McConnell has made the argument to colleagues that the $95.3 billion emergency defense spending package is vital to U.S. national security interests and that abandoning Ukraine when it is running out of weapons and ammunition would be a huge mistake.  

Speaking before the votes on advancing funding for Ukraine, McConnell told his colleagues they faced the “weighty responsibilities” of needing to invest in “hard power” at a time when President Biden has been reluctant to use it.

He also urged them “to commit to allies that fear being abandoned” and “to address the requirements of long-term competition” with enemies and rivals such as Russia, Iran and China.

On Tuesday, McConnell recommended moving ahead with the national security spending package without border security reforms, because he didn’t see any kind of border deal getting enough votes to pass the Democratic-controlled Senate and GOP-controlled House.

“There are other parts of this supplemental that are extremely important as well: Ukraine, Israel, Taiwan. We still, in my view, ought to tackle the rest of it, because it’s important. Not that the border isn’t important, but we can’t get an outcome,” he said.

Daines was the first member of the Senate GOP leadership to announce his opposition to the bipartisan border deal that Sen. James Lankford (R-Okla.) negotiated with Senate Democrats and the White House.

“I can’t support a bill that doesn’t secure the border, provides taxpayer funded lawyers to illegal immigrants and gives billions to radical open borders groups. I’m a no,” Daines posted Monday on X, formerly known as Twitter.

Daines, one of 31 Republican senators endorsing former President Trump’s presidential campaign, said President Biden “should instead use his executive authority to reinstitute the Trump policies he canceled.”

He told The Hill on Friday that illegal immigration and border security has become the top issue of the 2024 campaign and that it’s unwise for Republicans to support an emergency foreign aid package while an average of 10,000 migrants are streaming into the country each day.
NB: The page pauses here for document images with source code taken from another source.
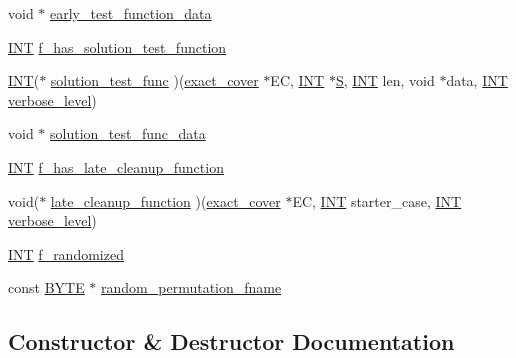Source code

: \begin{DoxyCompactItemize}
void $\ast$ \mbox{\hyperlink{classexact__cover__arguments_af4dc73c0321a085d5bc9ef0f754fda38}{early\+\_\+test\+\_\+function\+\_\+data}}
\item 
\mbox{\hyperlink{galois_8h_a09fddde158a3a20bd2dcadb609de11dc}{I\+NT}} \mbox{\hyperlink{classexact__cover__arguments_add2a337a9291fb72986b938fa415e51b}{f\+\_\+has\+\_\+solution\+\_\+test\+\_\+function}}
\item 
\mbox{\hyperlink{galois_8h_a09fddde158a3a20bd2dcadb609de11dc}{I\+NT}}($\ast$ \mbox{\hyperlink{classexact__cover__arguments_adf09f79cb27ced0b3e996d6cb065c00b}{solution\+\_\+test\+\_\+func}} )(\mbox{\hyperlink{classexact__cover}{exact\+\_\+cover}} $\ast$EC, \mbox{\hyperlink{galois_8h_a09fddde158a3a20bd2dcadb609de11dc}{I\+NT}} $\ast$\mbox{\hyperlink{simeon_8_c_adab47f8243f1b5a2c31df2535d6b37d0}{S}}, \mbox{\hyperlink{galois_8h_a09fddde158a3a20bd2dcadb609de11dc}{I\+NT}} len, void $\ast$data, \mbox{\hyperlink{galois_8h_a09fddde158a3a20bd2dcadb609de11dc}{I\+NT}} \mbox{\hyperlink{simeon_8_c_a818073fbcc2f439e7c56952f67386122}{verbose\+\_\+level}})
\item 
void $\ast$ \mbox{\hyperlink{classexact__cover__arguments_a8579bce78885a765797e8c14a778e3cb}{solution\+\_\+test\+\_\+func\+\_\+data}}
\item 
\mbox{\hyperlink{galois_8h_a09fddde158a3a20bd2dcadb609de11dc}{I\+NT}} \mbox{\hyperlink{classexact__cover__arguments_a3662b57d2c69383da2aab99fedbf4198}{f\+\_\+has\+\_\+late\+\_\+cleanup\+\_\+function}}
\item 
void($\ast$ \mbox{\hyperlink{classexact__cover__arguments_a9fb158e1a43b8821db17c3f1426b755c}{late\+\_\+cleanup\+\_\+function}} )(\mbox{\hyperlink{classexact__cover}{exact\+\_\+cover}} $\ast$EC, \mbox{\hyperlink{galois_8h_a09fddde158a3a20bd2dcadb609de11dc}{I\+NT}} starter\+\_\+case, \mbox{\hyperlink{galois_8h_a09fddde158a3a20bd2dcadb609de11dc}{I\+NT}} \mbox{\hyperlink{simeon_8_c_a818073fbcc2f439e7c56952f67386122}{verbose\+\_\+level}})
\item 
\mbox{\hyperlink{galois_8h_a09fddde158a3a20bd2dcadb609de11dc}{I\+NT}} \mbox{\hyperlink{classexact__cover__arguments_af9155e3c361dbff51f4bdaab709803d3}{f\+\_\+randomized}}
\item 
const \mbox{\hyperlink{galois_8h_ab6cc7b4aeb6ea31aba2b3fbfc83ff5e6}{B\+Y\+TE}} $\ast$ \mbox{\hyperlink{classexact__cover__arguments_a751900e58598a7d8f1793aa361309884}{random\+\_\+permutation\+\_\+fname}}
\end{DoxyCompactItemize}


\subsection{Constructor \& Destructor Documentation}
\mbox{\label{classexact__cover__arguments_a568649c5869d4322939c499db6a0d824}} 
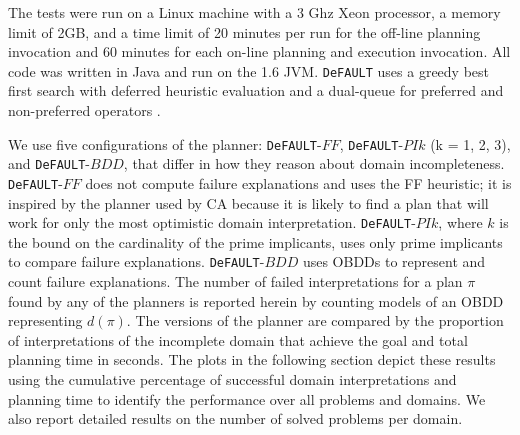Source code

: \documentclass{article}
\def\citep#1{\cite{#1}}
\def\und#1{\noindent{\bf #1}:}
\def\FFRISKY{{\tt DeFAULT}}
\def\und#1{\medskip{\noindent\bf #1:}}
\begin{document}
\und{Test Setup} The tests were run on a Linux machine with a 3 Ghz Xeon processor, a memory limit of 2GB, and a time limit of 20 minutes per run for the off-line planning invocation and 60 minutes for each on-line planning and execution invocation.  All code was written in Java and run on the 1.6 JVM.  \FFRISKY{} uses a greedy best first search with deferred heuristic evaluation and a dual-queue for preferred and non-preferred operators \citep{DBLP:journals/jair/Helmert06}.  %



We use five configurations of the planner: \FFRISKY{}-$FF$, \FFRISKY{}-$PIk$ (k = 1, 2, 3), and \FFRISKY{}-$BDD$, that differ in how they reason about domain incompleteness.  \FFRISKY{}-$FF$ does not compute failure explanations and uses the FF heuristic;  it is inspired by the planner used by CA because it is likely to find a plan that will work for only the most optimistic domain interpretation.  \FFRISKY{}-$PIk$, where $k$ is the bound on the cardinality of the prime implicants, uses only prime implicants to compare failure explanations.  \FFRISKY{}-$BDD$ uses OBDDs to represent and count failure explanations.  The number of failed interpretations for a plan $\pi$ found by any of the planners is reported herein by counting models of an OBDD representing $d(\pi)$.
The versions of the planner are compared by the proportion of interpretations of the incomplete domain that achieve the goal and total planning time in seconds.  
The plots in the following section depict these results using the cumulative percentage of successful domain interpretations and planning time to identify the performance over all problems and domains.  We also report detailed results on the number of solved problems per domain. 
\end{document}
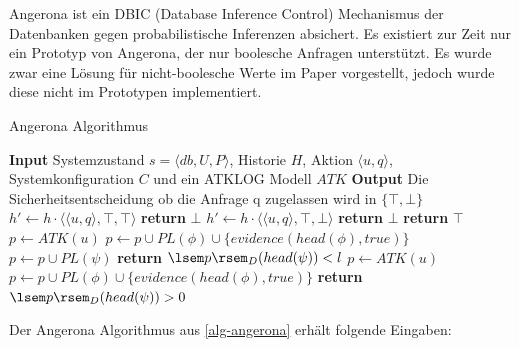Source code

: \documentclass[german,version-2020-11]{uzl-thesis}
\begin{document}
Angerona ist ein DBIC (Database Inference Control) Mechanismus\cite{22} der Datenbanken gegen probabilistische Inferenzen absichert. Es existiert zur Zeit nur ein Prototyp von Angerona, der nur boolesche Anfragen unterstützt. Es wurde zwar eine Lösung für nicht-boolesche Werte im Paper vorgestellt, jedoch wurde diese nicht im Prototypen implementiert.
\begin{algorithm}
	\caption{Angerona Algorithmus}\label{alg-angerona}
	\begin{algorithmic}[1]
		\State \textbf{Input} Systemzustand $s=\langle db,U,P\rangle $, Historie $H$, Aktion $\langle u,q \rangle$, Systemkonfiguration $C$ und ein ATKLOG Modell $ATK$
		\State \textbf{Output} Die Sicherheitsentscheidung ob die Anfrage q zugelassen wird in $\{ \top, \bot \}$
		 \State 
		$h'\gets h \cdot \langle \langle u,q\rangle , \top , \top \rangle$
		\State \textbf{return} $\bot$
		\EndIf
		\EndIf
		 \State 
		$h'\gets h \cdot \langle \langle u, q\rangle , \top , \bot \rangle$
		\State \textbf{return} $\bot$
		\EndIf
		\EndIf
		\EndIf
		\EndFor
		\State \textbf{return} $\top$
		\State
		\State $p\gets ATK(u)$
		\State $p\gets p \cup PL(\phi) \cup \{evidence(head(\phi),true)\}$ 
		\EndFor
		\State $p\gets p\cup PL(\psi)$
		\State \textbf{return} $\lsem p \rsem_D   (head(\psi)) < l $
		\EndFunction
		\State
		\State $p\gets ATK(u)$
		\State $p\gets p \cup PL(\phi) \cup \{evidence(head(\phi),true)\}$ 
		\EndFor
		\State \textbf{return} $\lsem p \rsem_D   (head(\psi)) > 0 $
		\EndFunction
	\end{algorithmic}
\end{algorithm}
Der Angerona Algorithmus aus \autoref{alg-angerona} erhält folgende Eingaben:
\end{document}
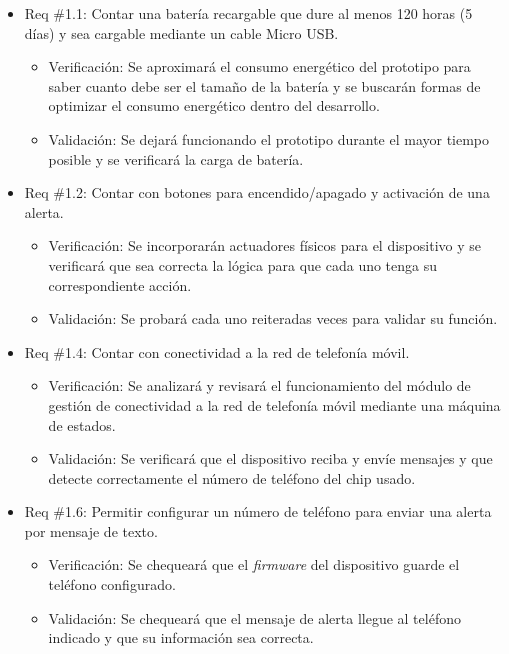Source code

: \documentclass[
11pt, %
]{charter}
\begin{document}
\begin{itemize} 
\item Req \#1.1: Contar una batería recargable que dure al menos 120 horas (5 días) y sea cargable mediante un cable Micro USB.

\begin{itemize}
	\item Verificación: Se aproximará el consumo energético del prototipo para saber cuanto debe ser el tamaño de la batería y se buscarán formas de optimizar el consumo energético dentro del desarrollo.
	\item Validación: Se dejará funcionando el prototipo durante el mayor tiempo posible y se verificará la carga de batería.
\end{itemize}

\item Req \#1.2: Contar con botones para encendido/apagado y activación de una alerta.

\begin{itemize}
	\item Verificación: Se incorporarán actuadores físicos para el dispositivo y se verificará que sea correcta la lógica para que cada uno tenga su correspondiente acción.
	\item Validación: Se probará cada uno reiteradas veces para validar su función.
\end{itemize}

\item Req \#1.4: Contar con conectividad a la red de telefonía móvil.

\begin{itemize}
	\item Verificación: Se analizará y revisará el funcionamiento del módulo de gestión de conectividad a la red de telefonía móvil mediante una máquina de estados.
	\item Validación: Se verificará que el dispositivo reciba y envíe mensajes y que detecte correctamente el número de teléfono del chip usado.
\end{itemize}

\item Req \#1.6: Permitir configurar un número de teléfono para enviar una alerta por mensaje de texto.

\begin{itemize}
	\item Verificación: Se chequeará que el \textit{firmware} del dispositivo guarde el teléfono configurado.
	\item Validación: Se chequeará que el mensaje de alerta llegue al teléfono indicado y que su información sea correcta.
\end{itemize}


\end{itemize}
\end{document}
“As we listen to the American people, listen to my constituents, they tell us that the highest priority needs to be securing the southern border. So if we’re doing what the folks back home are asking to do, that has to remain our highest priority,” he said.

Asked about McConnell’s argument that there’s “no real chance” to pass border security law given the gulf between the White House, Senate Democrats and House Republicans, Daines said: “I think it’s very important you don’t give up this fight.”

“This is not an immigration fight. This is a border security battle. This is a national security battle,” he said.

Daines said he’s looked at data indicating that known terrorists have crossed the border.

“If people listen to what the folks back home are saying, the border’s become the No. 1 issue in the nation. So why do you give up trying to find a way to secure the border?” he said.

Several Republican candidates in battleground states panned the border security deal that was initially part of the package funding Ukraine and Israel.

Sam Brown, who is running to unseat Sen. Jacky Rosen (D-Nev.), wrote on X that it “must be rejected” and “won’t solve the border crisis created by Joe Biden.”

Dave McCormick, who is challenging Sen. Bob Casey (D) in Pennsylvania, declared on X: “This is not compromise, it’s capitulation.”

As the Senate GOP campaign chair, Daines’s mission is to pick up a net of two Senate seats to put Republicans back in the majority. His home state, where vulnerable Sen. Jon Tester (D-Mont.) faces reelection, is a key battleground.

This is not the first time McConnell has clashed with an NRSC chief over strategy.

McConnell and Sen. Rick Scott (R-Fla.) butted heads in the 2022 election cycle, when Scott headed the campaign committee.

He wasn’t happy that Scott rolled out an alternative agenda — An 11 Point Plan to Rescue America — during a campaign year, worried that it would muddle the Senate GOP message.

McConnell knocked Scott’s proposal to sunset federal legislation after five years as “just a bad idea,” recognizing that Democrats would use it to accuse Republicans of wanting to sunset Medicare and Social Security.

Scott said he never envisioned it ending those popular programs and later amended his plan to make that explicit.